Michael Atkins (Birmingham, UK):
This exhibition is the culmination of three months of ethnographic work around a city centre cruising ground. By combining observations of the physical site, the sexual encounter, and the elicitation of online testimony, I hope to represent my experience of this ambiguous, anonymous and contested use of public space.
Niamh King (Wirral, UK):
This ethnographic study examines the organic relationships surrounding a Sheffield allotment site and how through the occupation of each plot, spaces are transformed into special places. It investigates how people find meaning through the temporal nature of allotment gardening in terms of personal expression, well-being and social engagement, which cannot be achieved in ordinary urban life.
Elissa Krowe (New York, USA):
The explicit and implicit ways in which street children living at a drop-in centre in Lusaka, Zambia learn and interact with each other, and how their pasts as well as their presents bring them together to enforce communitas.
Claire Anholt (UK):
Produced collaboratively with young people in a Tsunami-affected slum in Chennai, South India, this work centres on issues of body image, gender and cinema celebrity.
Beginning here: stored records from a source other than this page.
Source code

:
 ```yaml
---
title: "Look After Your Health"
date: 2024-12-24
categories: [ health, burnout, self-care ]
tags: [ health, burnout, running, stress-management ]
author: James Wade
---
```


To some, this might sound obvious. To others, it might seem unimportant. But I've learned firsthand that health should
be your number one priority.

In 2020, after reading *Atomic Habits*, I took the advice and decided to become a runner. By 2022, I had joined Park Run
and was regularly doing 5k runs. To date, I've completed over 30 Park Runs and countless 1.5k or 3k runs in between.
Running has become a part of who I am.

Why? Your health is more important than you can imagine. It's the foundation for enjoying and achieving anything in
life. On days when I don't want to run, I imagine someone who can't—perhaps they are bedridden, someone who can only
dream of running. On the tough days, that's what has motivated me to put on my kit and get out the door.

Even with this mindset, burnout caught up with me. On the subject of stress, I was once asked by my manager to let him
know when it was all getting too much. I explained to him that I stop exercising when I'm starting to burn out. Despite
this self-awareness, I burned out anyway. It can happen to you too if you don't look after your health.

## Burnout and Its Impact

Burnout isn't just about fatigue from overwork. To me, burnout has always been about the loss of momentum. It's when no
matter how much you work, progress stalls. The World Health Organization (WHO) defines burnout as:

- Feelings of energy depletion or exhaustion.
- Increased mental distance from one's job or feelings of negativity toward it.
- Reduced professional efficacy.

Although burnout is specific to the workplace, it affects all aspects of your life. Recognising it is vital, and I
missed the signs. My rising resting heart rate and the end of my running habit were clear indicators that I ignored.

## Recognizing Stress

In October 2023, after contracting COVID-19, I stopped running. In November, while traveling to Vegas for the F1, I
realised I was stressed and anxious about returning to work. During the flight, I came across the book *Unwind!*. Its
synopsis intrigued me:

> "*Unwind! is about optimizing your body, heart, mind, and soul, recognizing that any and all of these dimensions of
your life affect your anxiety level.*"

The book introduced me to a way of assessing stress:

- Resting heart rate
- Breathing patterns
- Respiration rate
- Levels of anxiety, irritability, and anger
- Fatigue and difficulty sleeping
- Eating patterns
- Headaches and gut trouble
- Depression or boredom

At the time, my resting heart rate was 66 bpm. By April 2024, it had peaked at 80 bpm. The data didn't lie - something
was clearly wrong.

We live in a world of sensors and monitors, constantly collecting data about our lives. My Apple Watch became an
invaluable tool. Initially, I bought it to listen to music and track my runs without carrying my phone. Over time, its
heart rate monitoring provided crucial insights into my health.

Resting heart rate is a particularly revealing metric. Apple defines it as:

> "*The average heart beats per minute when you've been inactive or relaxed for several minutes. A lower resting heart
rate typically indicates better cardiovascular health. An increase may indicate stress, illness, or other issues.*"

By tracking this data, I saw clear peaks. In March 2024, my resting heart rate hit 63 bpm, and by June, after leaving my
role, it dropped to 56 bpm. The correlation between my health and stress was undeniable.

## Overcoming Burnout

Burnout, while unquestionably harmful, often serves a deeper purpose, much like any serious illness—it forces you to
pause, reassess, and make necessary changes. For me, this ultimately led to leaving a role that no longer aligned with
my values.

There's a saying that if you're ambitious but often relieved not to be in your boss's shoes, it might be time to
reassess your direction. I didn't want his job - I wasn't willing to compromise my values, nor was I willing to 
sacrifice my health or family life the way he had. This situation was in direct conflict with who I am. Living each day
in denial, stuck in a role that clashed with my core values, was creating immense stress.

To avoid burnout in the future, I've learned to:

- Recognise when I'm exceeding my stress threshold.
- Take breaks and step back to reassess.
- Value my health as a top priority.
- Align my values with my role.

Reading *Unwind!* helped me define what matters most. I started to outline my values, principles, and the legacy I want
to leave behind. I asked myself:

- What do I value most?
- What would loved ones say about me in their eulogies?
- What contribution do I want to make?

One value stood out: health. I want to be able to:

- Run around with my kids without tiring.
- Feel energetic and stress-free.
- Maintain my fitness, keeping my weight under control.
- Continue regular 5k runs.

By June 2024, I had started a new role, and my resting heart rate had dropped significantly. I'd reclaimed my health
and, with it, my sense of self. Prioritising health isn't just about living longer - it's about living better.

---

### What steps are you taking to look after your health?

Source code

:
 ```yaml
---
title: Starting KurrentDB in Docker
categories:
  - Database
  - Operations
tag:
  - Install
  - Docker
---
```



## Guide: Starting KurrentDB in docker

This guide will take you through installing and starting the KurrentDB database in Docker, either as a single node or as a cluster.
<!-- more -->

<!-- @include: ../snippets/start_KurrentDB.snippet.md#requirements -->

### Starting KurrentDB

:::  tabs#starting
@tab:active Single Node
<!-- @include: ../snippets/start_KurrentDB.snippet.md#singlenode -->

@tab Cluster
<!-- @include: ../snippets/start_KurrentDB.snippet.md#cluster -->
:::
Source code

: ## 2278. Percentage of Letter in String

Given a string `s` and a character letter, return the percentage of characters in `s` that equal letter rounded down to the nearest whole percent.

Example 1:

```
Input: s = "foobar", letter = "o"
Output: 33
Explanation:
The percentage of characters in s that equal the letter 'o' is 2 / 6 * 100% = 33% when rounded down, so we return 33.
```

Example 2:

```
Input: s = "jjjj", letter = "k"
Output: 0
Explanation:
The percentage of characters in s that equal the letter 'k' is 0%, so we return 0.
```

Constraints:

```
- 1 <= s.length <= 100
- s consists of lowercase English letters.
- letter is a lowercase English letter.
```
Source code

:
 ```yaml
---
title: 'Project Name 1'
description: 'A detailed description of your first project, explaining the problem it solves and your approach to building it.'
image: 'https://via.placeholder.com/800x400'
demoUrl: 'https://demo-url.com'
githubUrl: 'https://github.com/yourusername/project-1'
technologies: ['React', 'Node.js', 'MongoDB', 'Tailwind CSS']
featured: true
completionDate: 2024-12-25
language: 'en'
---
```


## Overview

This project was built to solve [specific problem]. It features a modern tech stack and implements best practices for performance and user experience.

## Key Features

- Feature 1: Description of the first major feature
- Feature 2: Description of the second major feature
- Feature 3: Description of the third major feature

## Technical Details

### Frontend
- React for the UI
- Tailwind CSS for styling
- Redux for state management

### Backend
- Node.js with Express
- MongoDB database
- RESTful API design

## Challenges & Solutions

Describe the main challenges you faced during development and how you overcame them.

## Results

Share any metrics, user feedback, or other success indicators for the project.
As documentary and art meet, and ethnography and design blur, dichotomies between realism and expressionism are opened up for debate.
Vania Celebicic Arielli (Bosnia and Israel):
The original aim of the project was to inquire into the Sarajevan Roma's sense of identification, belonging and memory. Yet, how does one represent such abstract topics through the use of still images? As the fieldwork progressed the use of photography evolved from a situational and documentary style to a staged and collaborative one. This exhibition follows the path taken by the photographer.